The government of Norway will likely pass a law sometime in the spring to legalize the testing of self-driving vehicle technologies on the country’s roads, according to recent reports.
According to the country’s Ministry of Transport and Communications, the government there is now seeking consultations on the proposed law, with an aim to get the bill passed in early 2017.
A public statement on the matter read: “The objective of the bill is to facilitate the testing of self-driving vehicles on Norwegian roads … within the framework of traffic safety while protecting the integrity of personal information.”
The bit about traffic safety refers to the fact that only “mature” self-driving systems would be approved for public testing.
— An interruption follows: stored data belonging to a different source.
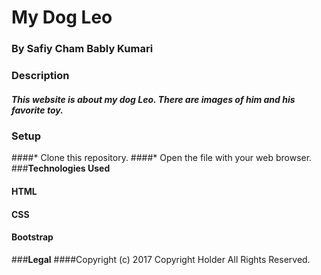 # **My Dog Leo**
### By Safiy Cham Bably Kumari

### **Description**
##### This website is about my dog Leo. There are images of him and his favorite toy.
### **Setup**
####* Clone this repository.
####* Open the file with your web browser.
###**Technologies Used**
#### HTML
#### CSS
#### Bootstrap
###**Legal**
####Copyright (c) 2017 Copyright Holder All Rights Reserved.
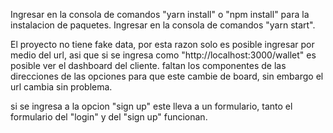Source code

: Ingresar en la consola de comandos "yarn install" o "npm install" para la instalacion de paquetes.
Ingresar en la consola de comandos "yarn start".

El proyecto no tiene fake data, por esta razon solo es posible ingresar por medio del url, asi que
si se ingresa como "http://localhost:3000/wallet" es posible ver el dashboard del cliente.
faltan los componentes de las direcciones de las opciones para que este cambie de board, sin embargo 
el url cambia sin problema.

si se ingresa a la opcion "sign up" este lleva a un formulario, tanto el formulario del "login" y del
"sign up" funcionan.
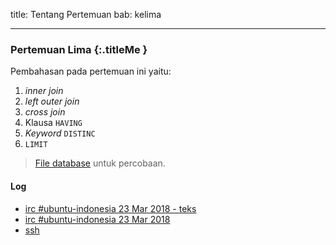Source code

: title: Tentang Pertemuan
bab: kelima

---


### <i class="fa fa-info-circle"></i> Pertemuan Lima {:.titleMe }

Pembahasan pada pertemuan ini yaitu:

1. _inner join_
2. _left outer join_
3. _cross join_
4. Klausa `HAVING`
5. _Keyword_ `DISTINC`
6. `LIMIT`

> [File database](https://github.com/PagarUbuntu-Indonesia/haluang/blob/master/src/bebas/sqlite/database-p5.db) untuk percobaan.

#### Log

- [irc #ubuntu-indonesia 23 Mar 2018 - teks](http://to1.hashbang.sh:8000/2018-03-23-ubuntu-indonesia.txt)
- [irc #ubuntu-indonesia 23 Mar 2018](https://freenode.logbot.info/ubuntu-indonesia/20180323)
- [ssh](https://asciinema.org/a/WzegZHLiyEOLxg5aYaBCIezGt)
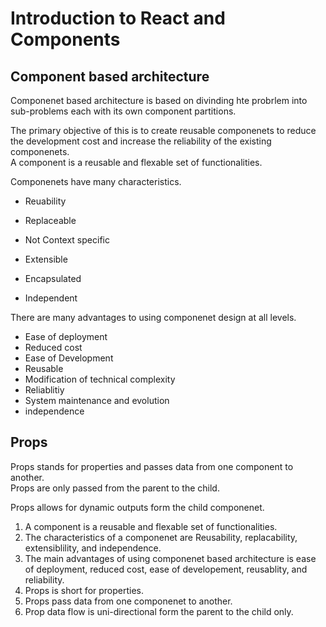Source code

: # Introduction to React and Components  

## Component based architecture  

Componenet based architecture is based on divinding hte probrlem into sub-problems  each with its own component partitions.  

The primary objective of this is to create reusable componenets to reduce the development cost and increase the reliability of the existing componenets.  
A component is a reusable and flexable set of functionalities.  

Componenets have many characteristics. 

* Reuability  

* Replaceable  

* Not Context specific  

* Extensible  

* Encapsulated  

* Independent  


There are many advantages to using componenet design at all levels.  

* Ease of deployment  
* Reduced cost  
* Ease of Development  
* Reusable  
* Modification of technical complexity  
* Reliablitiy  
* System maintenance and evolution  
* independence  

## Props  

Props stands for properties and passes data from one component to another.  
Props are only passed from the parent to the child.  

Props allows for dynamic outputs form the child componenet.
 
1. A component is a reusable and flexable set of functionalities.  
2. The characteristics of a componenet are Reusability, replacability, extensiblility, and independence.  
3. The main advantages of using componenet based architecture is ease of deployment, reduced cost, ease of developement, reusablity, and reliability.  
4. Props is short for properties.  
5. Props pass data from one componenet to another.  
6. Prop data flow is uni-directional form the parent to the child only.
Would Tesla’s system qualify? Would Waymo’s? Presumably. What about Daimler’s? Or Uber’s?
Considering that Teslas sell quite well in Norway, the country will presumably be one of the first places to see fully autonomous Teslas tested in earnest, and in high numbers. As a reminder, all new Teslas coming off the production lines now feature a comprehensive hardware suite that the company says will allow for fully autonomous travel, once associated software has been refined.
Automotive News provides more: “The move to permit testing of self-driving vehicles is also aimed at giving a competitive edge to Norwegian technology companies as the country seeks to diversify away from the offshore petroleum sector, hit by a plunge in global oil prices.”
An interesting point. Though, it doesn’t seem likely that the move will end up having a significant effect one way or another on the country’s local industry.